Stored items from a collection:
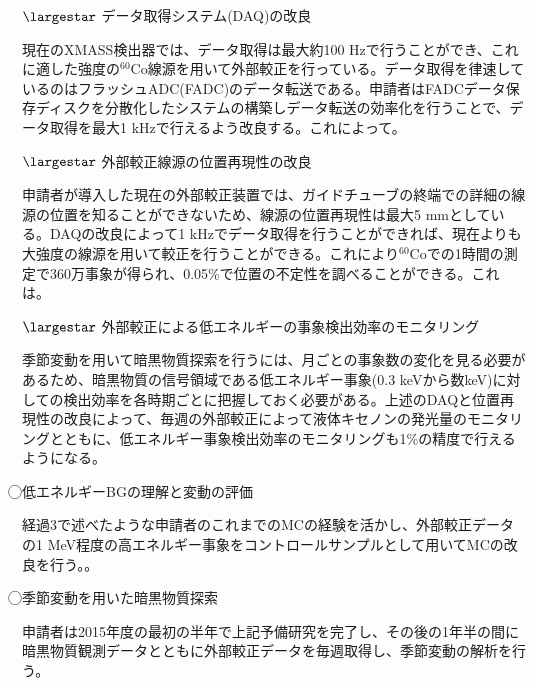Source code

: \documentclass[10pt,a4paper,twoside]{jarticle}
\newcommand{\研究課題名}{XMASS検出器を用いた季節変動による暗黒物質の直接探索}
\newcommand{\研究機関名}{神戸大学}
\newcommand{\申請者氏名}{岡直哉}
\newcommand{\研究代表者氏名}{\申請者氏名}
\newcommand{\研究期間の最終元号年度}{29}	%
\begin{document}
{%
$\largestar$ データ取得システム(DAQ)の改良\par
現在のXMASS検出器では、データ取得は最大約100 Hzで行うことができ、これに適した強度の$^{60}$Co線源を用いて外部較正を行っている。データ取得を律速しているのはフラッシュADC(FADC)のデータ転送である。申請者はFADCデータ保存ディスクを分散化したシステムの構築しデータ転送の効率化を行うことで、データ取得を最大1 kHzで行えるよう改良する。これによって{\bf {}}。\par
$\largestar$ 外部較正線源の位置再現性の改良\par
申請者が導入した現在の外部較正装置では、ガイドチューブの終端での詳細の線源の位置を知ることができないため、線源の位置再現性は最大5 mmとしている。DAQの改良によって1 kHzでデータ取得を行うことができれば、現在よりも大強度の線源を用いて較正を行うことができる。これにより$^{60}$Coでの1時間の測定で360万事象が得られ、0.05\%で位置の不定性を調べることができる。これは{\bf {}}。
\par
$\largestar$ 外部較正による低エネルギーの事象検出効率のモニタリング\par
季節変動を用いて暗黒物質探索を行うには、月ごとの事象数の変化を見る必要があるため、暗黒物質の信号領域である低エネルギー事象(0.3 keVから数keV)に対しての検出効率を各時期ごとに把握しておく必要がある。上述のDAQと位置再現性の改良によって、毎週の外部較正によって液体キセノンの発光量のモニタリングとともに、低エネルギー事象検出効率のモニタリングも1\%の精度で行えるようになる。

\textcircled{}低エネルギーBGの理解と変動の評価\par
経過3で述べたような申請者のこれまでのMCの経験を活かし、外部較正データの1 MeV程度の高エネルギー事象をコントロールサンプルとして用いてMCの改良を行う。{\bf {}}。\par

\textcircled{}季節変動を用いた暗黒物質探索\par
\par
申請者は2015年度の最初の半年で上記予備研究を完了し、その後の1年半の間に暗黒物質観測データとともに外部較正データを毎週取得し、季節変動の解析を行う。




	
	

	
	
	
}
\end{document}
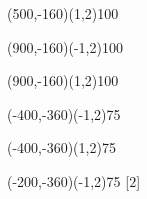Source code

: \documentclass[12pt]{article}
\begin{document}
\begin{figure}[htb]
\begin{egame}
\putbranch(500,-160)(1,2){100}

\renewcommand{\egarrowstyle}{}

\putbranch(900,-160)(-1,2){100}

\renewcommand{\egarrowstyle}{}

\putbranch(900,-160)(1,2){100}




\renewcommand{\egarrowstyle}{}

\putbranch(-400,-360)(-1,2){75}

\renewcommand{\egarrowstyle}{}

\putbranch(-400,-360)(1,2){75}



\renewcommand{\egarrowstyle}{}

\putbranch(-200,-360)(-1,2){75}
[$2$]


\end{egame}
\end{figure}
\end{document}
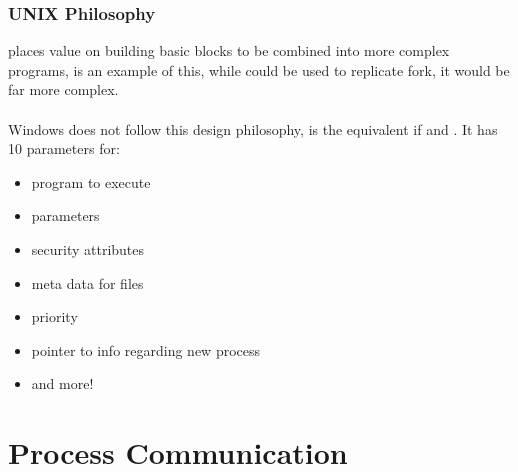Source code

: \documentclass{report}
\begin{document}
\subsubsection*{UNIX Philosophy}
 places value on building basic blocks to be combined into more complex programs,  is an example of this, while  could be used to replicate fork, it would be far more complex.
\\
\\ Windows does not follow this design philosophy,  is the equivalent if  and . It has 10 parameters for:
\begin{itemize}
	\item program to execute
	\item parameters
	\item security attributes
	\item meta data for files
	\item priority
	\item pointer to info regarding new process
	\item and more!
\end{itemize}

\section*{Process Communication}
\end{document}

▶ [Exercise brief] Quote the data above in full, leaving out the pictures it holds.

▶ [Answer to this problem]
Source code

: \documentclass[10pt,a4paper,twoside]{jarticle}
\newcommand{\研究課題名}{XMASS検出器を用いた季節変動による暗黒物質の直接探索}
\newcommand{\研究機関名}{神戸大学}
\newcommand{\申請者氏名}{岡直哉}
\newcommand{\研究代表者氏名}{\申請者氏名}
\newcommand{\研究期間の最終元号年度}{29}	%
\begin{document}
{%
$\largestar$ データ取得システム(DAQ)の改良\par
現在のXMASS検出器では、データ取得は最大約100 Hzで行うことができ、これに適した強度の$^{60}$Co線源を用いて外部較正を行っている。データ取得を律速しているのはフラッシュADC(FADC)のデータ転送である。申請者はFADCデータ保存ディスクを分散化したシステムの構築しデータ転送の効率化を行うことで、データ取得を最大1 kHzで行えるよう改良する。これによって{\bf {}}。\par
$\largestar$ 外部較正線源の位置再現性の改良\par
申請者が導入した現在の外部較正装置では、ガイドチューブの終端での詳細の線源の位置を知ることができないため、線源の位置再現性は最大5 mmとしている。DAQの改良によって1 kHzでデータ取得を行うことができれば、現在よりも大強度の線源を用いて較正を行うことができる。これにより$^{60}$Coでの1時間の測定で360万事象が得られ、0.05\%で位置の不定性を調べることができる。これは{\bf {}}。
\par
$\largestar$ 外部較正による低エネルギーの事象検出効率のモニタリング\par
季節変動を用いて暗黒物質探索を行うには、月ごとの事象数の変化を見る必要があるため、暗黒物質の信号領域である低エネルギー事象(0.3 keVから数keV)に対しての検出効率を各時期ごとに把握しておく必要がある。上述のDAQと位置再現性の改良によって、毎週の外部較正によって液体キセノンの発光量のモニタリングとともに、低エネルギー事象検出効率のモニタリングも1\%の精度で行えるようになる。

\textcircled{}低エネルギーBGの理解と変動の評価\par
経過3で述べたような申請者のこれまでのMCの経験を活かし、外部較正データの1 MeV程度の高エネルギー事象をコントロールサンプルとして用いてMCの改良を行う。{\bf {}}。\par

\textcircled{}季節変動を用いた暗黒物質探索\par
\par
申請者は2015年度の最初の半年で上記予備研究を完了し、その後の1年半の間に暗黒物質観測データとともに外部較正データを毎週取得し、季節変動の解析を行う。




	
	

	
	
	
}
\end{document}
Source code

: \documentclass[12pt]{article}
\begin{document}
\begin{figure}[htb]
\begin{egame}
\putbranch(500,-160)(1,2){100}

\renewcommand{\egarrowstyle}{}

\putbranch(900,-160)(-1,2){100}

\renewcommand{\egarrowstyle}{}

\putbranch(900,-160)(1,2){100}




\renewcommand{\egarrowstyle}{}

\putbranch(-400,-360)(-1,2){75}

\renewcommand{\egarrowstyle}{}

\putbranch(-400,-360)(1,2){75}



\renewcommand{\egarrowstyle}{}

\putbranch(-200,-360)(-1,2){75}
[$2$]


\end{egame}
\end{figure}
\end{document}
Source code

: \documentclass{report}
\begin{document}
\subsubsection*{UNIX Philosophy}
 places value on building basic blocks to be combined into more complex programs,  is an example of this, while  could be used to replicate fork, it would be far more complex.
\\
\\ Windows does not follow this design philosophy,  is the equivalent if  and . It has 10 parameters for:
\begin{itemize}
	\item program to execute
	\item parameters
	\item security attributes
	\item meta data for files
	\item priority
	\item pointer to info regarding new process
	\item and more!
\end{itemize}

\section*{Process Communication}
\end{document}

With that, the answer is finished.